The science confirmed it. The climate is changing. The change is because of extra carbon in the atmosphere. The extra carbon is because we put it there. And now we don’t like it.
We don’t like sea level rise. We don’t like arctic ice sheets and glaciers melting. We don’t like more and worse hurricanes, tornadoes, and super-storms. We don’t like intense heat waves. We don’t like longer and more intense bushfire seasons.
We don’t like our potential future!
What to do? The answer seems to suggest a reduction in carbon emissions. Next question: how does this waste product of carbon get produced? Simple: from the burning of fossil-fuels. Why do we burn them? To provide us with energy.
That’s it then. Swap to alternative energy sources. But not a simple swap. The new energy sources must be sustainable, they must not add further carbon waste. And, they must be renewable (re-new-able.)
Following on down that linear cause-effect thinking process we ask: what is renewable? Wind and sunshine. We’ve solved it. We invent technology that will harness the energy in solar and wind.
And that has become the main message. I may be stating it somewhat bluntly, but the essential message of hope is that if we turn away from fossil-fuels and invest in renewables we can solve the climate chaos crisis. It is a three-pronged solution: solar, wind, battery storage.
Is it really a Solution?
Let’s ask a few more questions. Let’s do some further thinking on renewables.
What will be the demand for metals needed for Solar Photovoltaics between now and 2050, if we want global warming to remain below 2 degrees Celsius? On average, production will need to rise by at least 300%. Silver, for example, has a current annual production level of about 25,000 tonnes. It will need to rise to over 700,000 tonnes.1
We know that the wind doesn’t always blow and that the sun does not always shine. Batteries are the answer to having electricity available for when solar and wind does not provide us with direct energy. Lithium is a key mineral in battery production. In 2019 lithium mines produced 77,000 tonnes. To have sufficient storage capacity over the next thirty years production will need to expand to 30 million to 50 million tonnes per year. That’s 400 times the present production rate!
What’s more, extracting one tonne of lithium from a mine requires 1,250 tonnes of earth to be dug up.

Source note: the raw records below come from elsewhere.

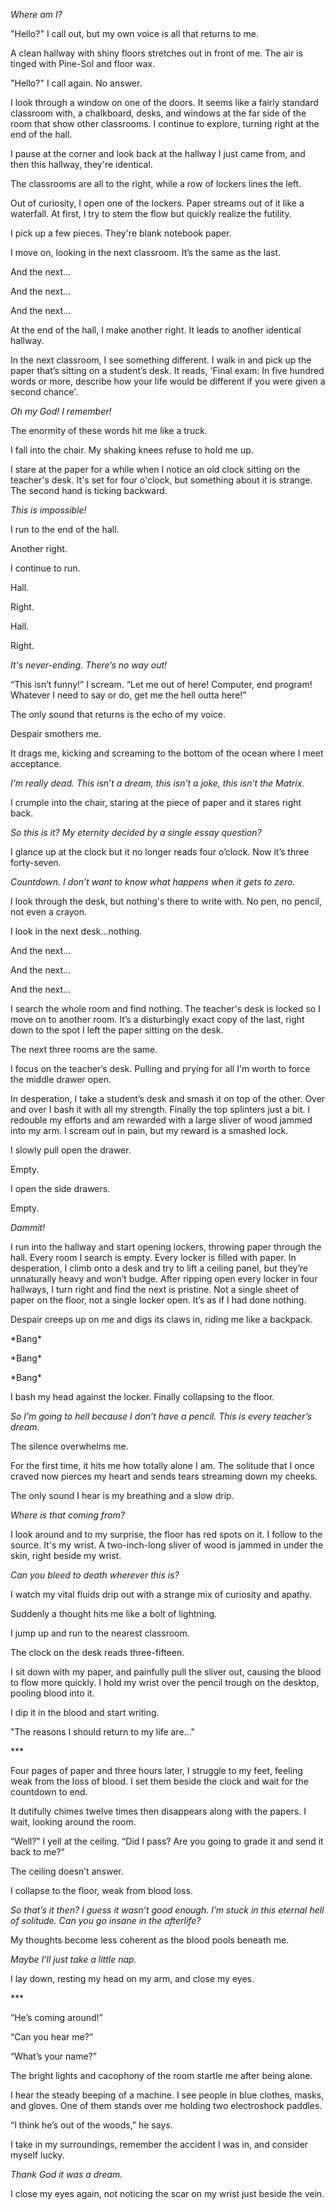   

*Where am I?*

"Hello?" I call out, but my own voice is all that returns to me. 

A clean hallway with shiny floors stretches out in front of me. The air is tinged with Pine-Sol and floor wax.

"Hello?" I call again. No answer.

I look through a window on one of the doors. It seems like a fairly standard classroom with, a chalkboard, desks, and windows at the far side of the room that show other classrooms. I continue to explore, turning right at the end of the hall.

I pause at the corner and look back at the hallway I just came from, and then this hallway, they're identical.

The classrooms are all to the right, while a row of lockers lines the left.

Out of curiosity, I open one of the lockers. Paper streams out of it like a waterfall. At first, I try to stem the flow but quickly realize the futility. 

I pick up a few pieces. They're blank notebook paper.

I move on, looking in the next classroom. It’s the same as the last.

And the next...

And the next...

And the next...

At the end of the hall, I make another right. It leads to another identical hallway.

In the next classroom, I see something different. I walk in and pick up the paper that’s sitting on a student’s desk. It reads, 'Final exam: In five hundred words or more, describe how your life would be different if you were given a second chance'.

*Oh my God! I remember!*

The enormity of these words hit me like a truck.

I fall into the chair. My shaking knees refuse to hold me up.

I stare at the paper for a while when I notice an old clock sitting on the teacher's desk. It's set for four o'clock, but something about it is strange. The second hand is ticking backward.

*This is impossible!*

I run to the end of the hall.

Another right.

I continue to run.

Hall.

Right.

Hall.

Right.

*It's never-ending. There’s no way out!*

“This isn’t funny!” I scream. “Let me out of here! Computer, end program! Whatever I need to say or do, get me the hell outta here!”

The only sound that returns is the echo of my voice. 

Despair smothers me. 

It drags me, kicking and screaming to the bottom of the ocean where I meet acceptance.

*I’m really dead. This isn’t a dream, this isn’t a joke, this isn’t the Matrix.*

I crumple into the chair, staring at the piece of paper and it stares right back.

*So this is it? My eternity decided by a single essay question?*

I glance up at the clock but it no longer reads four o’clock. Now it’s three forty-seven.

*Countdown. I don’t want to know what happens when it gets to zero.* 

I look through the desk, but nothing's there to write with. No pen, no pencil, not even a crayon.

I look in the next desk…nothing.

And the next...

And the next...

And the next...

I search the whole room and find nothing. The teacher's desk is locked so I move on to another room. It’s a disturbingly exact copy of the last, right down to the spot I left the paper sitting on the desk. 

The next three rooms are the same.

I focus on the teacher’s desk. Pulling and prying for all I'm worth to force the middle drawer open. 

In desperation, I take a student’s desk and smash it on top of the other. Over and over I bash it with all my strength. Finally the top splinters just a bit. I redouble my efforts and am rewarded with a large sliver of wood jammed into my arm. I scream out in pain, but my reward is a smashed lock.

I slowly pull open the drawer.

Empty.

I open the side drawers.

Empty.

*Dammit!*

I run into the hallway and start opening lockers, throwing paper through the hall. Every room I search is empty. Every locker is filled with paper. In desperation, I climb onto a desk and try to lift a ceiling panel, but they’re unnaturally heavy and won’t budge. After ripping open every locker in four hallways, I turn right and find the next is pristine. Not a single sheet of paper on the floor, not a single locker open. It’s as if I had done nothing.  

Despair creeps up on me and digs its claws in, riding me like a backpack. 

\*Bang\*

\*Bang\*

\*Bang\*

I bash my head against the locker. Finally collapsing to the floor. 

*So I’m going to hell because I don’t have a pencil. This is every teacher’s dream.*

The silence overwhelms me.

For the first time, it hits me how totally alone I am. The solitude that I once craved now pierces my heart and sends tears streaming down my cheeks.

The only sound I hear is my breathing and a slow drip.

*Where is that coming from?*

I look around and to my surprise, the floor has red spots on it. I follow to the source. It's my wrist. A two-inch-long sliver of wood is jammed in under the skin, right beside my wrist. 

*Can you bleed to death wherever this is?*

I watch my vital fluids drip out with a strange mix of curiosity and apathy.

Suddenly a thought hits me like a bolt of lightning.

I jump up and run to the nearest classroom. 

The clock on the desk reads three-fifteen.

I sit down with my paper, and painfully pull the sliver out, causing the blood to flow more quickly. I hold my wrist over the pencil trough on the desktop, pooling blood into it.

I dip it in the blood and start writing.

"The reasons I should return to my life are..."

\*\*\*

Four pages of paper and three hours later, I struggle to my feet, feeling weak from the loss of blood. I set them beside the clock and wait for the countdown to end.

It dutifully chimes twelve times then disappears along with the papers. I wait, looking around the room.

“Well?” I yell at the ceiling. “Did I pass? Are you going to grade it and send it back to me?”

The ceiling doesn’t answer. 

I collapse to the floor, weak from blood loss. 

*So that’s it then? I guess it wasn’t good enough. I’m stuck in this eternal hell of solitude. Can you go insane in the afterlife?*

My thoughts become less coherent as the blood pools beneath me. 

*Maybe I’ll just take a little nap.*

I lay down, resting my head on my arm, and close my eyes.

\*\*\*

“He’s coming around!”

“Can you hear me?”

“What’s your name?”

The bright lights and cacophony of the room startle me after being alone.

I hear the steady beeping of a machine. I see people in blue clothes, masks, and gloves. One of them stands over me holding two electroshock paddles.

“I think he’s out of the woods,” he says.

I take in my surroundings, remember the accident I was in, and consider myself lucky.

*Thank God it was a dream.*

I close my eyes again, not noticing the scar on my wrist just beside the vein.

That translates to 50 billion tonnes of earth being dug up annually!2 And that’s just lithium.
Another suggested solution is to replace our petrol and diesel powered vehicles with Electric Vehicles (EVs.) Sounds reasonable doesn’t it – until we start asking a few questions. Questions like: how much raw material needs to be mined, moved, and processed in order to make one EV battery? One EV battery weighs approximately 450 kg. However, the answer to the question is 225,000 kg, i.e. 225 tonnes. That is five hundred times the weight of the battery!
Sounds like a lot of earth needs to be dug up, and lots of minerals mined, in order to reach our “renewable” goals. Perhaps it can be done. Perhaps the mining industry has sufficient earth moving machinery, or will procure it.
Well, yes, but!! But, what are we doing? Tearing into Mother Earth. Polluting water supplies. Disrupting indigenous communities. The damage to environments and people in South America (where minerals such as lithium and nickel are mined) and the Congo (which produces 70% of the world’s cobalt) is already well known.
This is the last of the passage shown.